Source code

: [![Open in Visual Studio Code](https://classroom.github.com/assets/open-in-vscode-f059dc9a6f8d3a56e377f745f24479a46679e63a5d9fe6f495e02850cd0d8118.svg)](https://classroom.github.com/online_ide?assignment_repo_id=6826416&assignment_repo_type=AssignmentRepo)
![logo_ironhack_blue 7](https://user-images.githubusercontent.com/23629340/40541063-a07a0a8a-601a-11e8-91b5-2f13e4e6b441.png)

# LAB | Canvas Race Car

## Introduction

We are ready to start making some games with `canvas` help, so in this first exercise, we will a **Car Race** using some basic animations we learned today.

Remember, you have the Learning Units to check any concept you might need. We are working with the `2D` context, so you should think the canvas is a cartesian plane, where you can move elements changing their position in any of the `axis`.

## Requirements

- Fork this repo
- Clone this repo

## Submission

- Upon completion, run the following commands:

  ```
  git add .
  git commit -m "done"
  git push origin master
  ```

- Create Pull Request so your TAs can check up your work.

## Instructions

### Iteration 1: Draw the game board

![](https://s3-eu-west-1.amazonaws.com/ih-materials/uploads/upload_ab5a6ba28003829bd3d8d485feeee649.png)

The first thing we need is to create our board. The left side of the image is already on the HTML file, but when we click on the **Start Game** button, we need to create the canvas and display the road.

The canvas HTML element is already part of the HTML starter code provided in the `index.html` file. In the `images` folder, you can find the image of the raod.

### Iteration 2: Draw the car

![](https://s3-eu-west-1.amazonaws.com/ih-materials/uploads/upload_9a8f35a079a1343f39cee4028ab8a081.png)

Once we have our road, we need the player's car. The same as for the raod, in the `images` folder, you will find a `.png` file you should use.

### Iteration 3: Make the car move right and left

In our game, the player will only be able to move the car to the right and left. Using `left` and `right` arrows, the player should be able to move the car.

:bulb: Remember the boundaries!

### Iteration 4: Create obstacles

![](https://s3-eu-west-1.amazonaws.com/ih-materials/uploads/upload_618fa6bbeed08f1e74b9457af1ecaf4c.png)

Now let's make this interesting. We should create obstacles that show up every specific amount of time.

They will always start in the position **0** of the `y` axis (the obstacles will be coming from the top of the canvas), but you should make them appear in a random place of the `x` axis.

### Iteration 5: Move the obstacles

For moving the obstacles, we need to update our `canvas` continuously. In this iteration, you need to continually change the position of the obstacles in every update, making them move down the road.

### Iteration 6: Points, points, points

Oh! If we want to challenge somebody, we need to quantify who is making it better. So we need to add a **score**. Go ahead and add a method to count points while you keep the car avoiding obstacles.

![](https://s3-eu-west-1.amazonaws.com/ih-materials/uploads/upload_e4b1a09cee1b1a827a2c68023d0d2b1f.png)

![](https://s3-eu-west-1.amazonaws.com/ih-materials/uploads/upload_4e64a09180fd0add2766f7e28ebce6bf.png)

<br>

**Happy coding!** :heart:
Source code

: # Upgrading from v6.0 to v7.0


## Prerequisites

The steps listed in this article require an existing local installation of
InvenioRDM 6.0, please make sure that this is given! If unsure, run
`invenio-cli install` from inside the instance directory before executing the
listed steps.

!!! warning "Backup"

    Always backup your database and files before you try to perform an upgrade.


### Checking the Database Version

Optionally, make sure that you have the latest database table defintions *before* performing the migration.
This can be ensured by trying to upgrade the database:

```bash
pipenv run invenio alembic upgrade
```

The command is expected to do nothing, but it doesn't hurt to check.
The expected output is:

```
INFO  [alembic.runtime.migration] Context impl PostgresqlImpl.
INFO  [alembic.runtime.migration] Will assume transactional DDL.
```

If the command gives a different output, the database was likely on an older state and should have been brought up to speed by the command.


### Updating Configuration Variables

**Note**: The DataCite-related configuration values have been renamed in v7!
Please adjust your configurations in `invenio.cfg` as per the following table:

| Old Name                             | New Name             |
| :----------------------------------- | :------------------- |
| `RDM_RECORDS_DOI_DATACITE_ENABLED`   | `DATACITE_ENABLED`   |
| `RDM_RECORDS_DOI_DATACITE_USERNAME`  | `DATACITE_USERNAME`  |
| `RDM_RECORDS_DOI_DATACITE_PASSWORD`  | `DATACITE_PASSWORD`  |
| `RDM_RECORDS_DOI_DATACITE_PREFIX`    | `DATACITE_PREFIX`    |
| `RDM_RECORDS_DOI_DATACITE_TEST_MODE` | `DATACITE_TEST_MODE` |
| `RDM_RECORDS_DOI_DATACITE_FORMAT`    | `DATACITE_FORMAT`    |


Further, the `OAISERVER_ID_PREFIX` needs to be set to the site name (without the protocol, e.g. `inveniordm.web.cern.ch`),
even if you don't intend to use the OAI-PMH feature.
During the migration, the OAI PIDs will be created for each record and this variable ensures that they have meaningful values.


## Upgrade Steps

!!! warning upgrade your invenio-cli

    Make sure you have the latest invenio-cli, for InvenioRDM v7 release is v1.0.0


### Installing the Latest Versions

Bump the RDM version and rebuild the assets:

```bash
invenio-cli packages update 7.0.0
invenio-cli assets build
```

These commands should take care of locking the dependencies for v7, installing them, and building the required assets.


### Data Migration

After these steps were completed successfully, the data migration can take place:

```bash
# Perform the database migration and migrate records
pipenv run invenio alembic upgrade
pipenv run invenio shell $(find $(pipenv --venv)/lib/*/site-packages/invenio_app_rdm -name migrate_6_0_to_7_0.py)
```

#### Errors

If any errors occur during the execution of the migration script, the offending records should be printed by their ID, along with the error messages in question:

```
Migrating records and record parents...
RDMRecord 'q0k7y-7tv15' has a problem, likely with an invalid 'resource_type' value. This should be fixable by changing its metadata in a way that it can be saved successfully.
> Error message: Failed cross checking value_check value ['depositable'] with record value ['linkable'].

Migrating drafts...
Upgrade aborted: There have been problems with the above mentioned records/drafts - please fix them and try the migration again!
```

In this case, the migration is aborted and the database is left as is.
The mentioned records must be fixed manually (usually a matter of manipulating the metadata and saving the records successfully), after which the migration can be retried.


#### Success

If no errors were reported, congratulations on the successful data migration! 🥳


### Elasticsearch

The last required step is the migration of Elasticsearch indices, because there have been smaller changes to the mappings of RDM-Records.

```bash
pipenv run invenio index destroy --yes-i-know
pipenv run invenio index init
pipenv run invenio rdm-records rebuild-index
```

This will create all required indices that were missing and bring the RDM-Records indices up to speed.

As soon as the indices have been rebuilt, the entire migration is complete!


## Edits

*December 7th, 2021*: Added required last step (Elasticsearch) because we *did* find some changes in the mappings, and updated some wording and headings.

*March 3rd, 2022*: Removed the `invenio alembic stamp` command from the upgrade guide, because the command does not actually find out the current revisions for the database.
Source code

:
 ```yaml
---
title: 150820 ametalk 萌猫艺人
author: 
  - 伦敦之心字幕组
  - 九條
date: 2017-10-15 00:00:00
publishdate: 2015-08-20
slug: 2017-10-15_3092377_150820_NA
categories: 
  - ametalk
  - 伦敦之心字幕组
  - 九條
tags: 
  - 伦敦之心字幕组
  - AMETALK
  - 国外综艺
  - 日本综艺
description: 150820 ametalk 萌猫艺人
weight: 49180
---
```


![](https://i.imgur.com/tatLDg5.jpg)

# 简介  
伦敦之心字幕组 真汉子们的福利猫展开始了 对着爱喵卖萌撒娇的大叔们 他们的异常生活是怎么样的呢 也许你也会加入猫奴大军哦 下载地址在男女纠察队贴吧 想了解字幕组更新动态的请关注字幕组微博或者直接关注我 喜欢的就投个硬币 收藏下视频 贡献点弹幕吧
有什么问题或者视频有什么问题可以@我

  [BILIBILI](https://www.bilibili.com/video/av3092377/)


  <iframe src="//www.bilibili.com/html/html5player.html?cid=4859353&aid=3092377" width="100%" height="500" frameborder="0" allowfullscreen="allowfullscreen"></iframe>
════════════════
Within the preceding material, tally each line that holds the word "assets". Write down only the total.

RESPONSE AREA ▸
4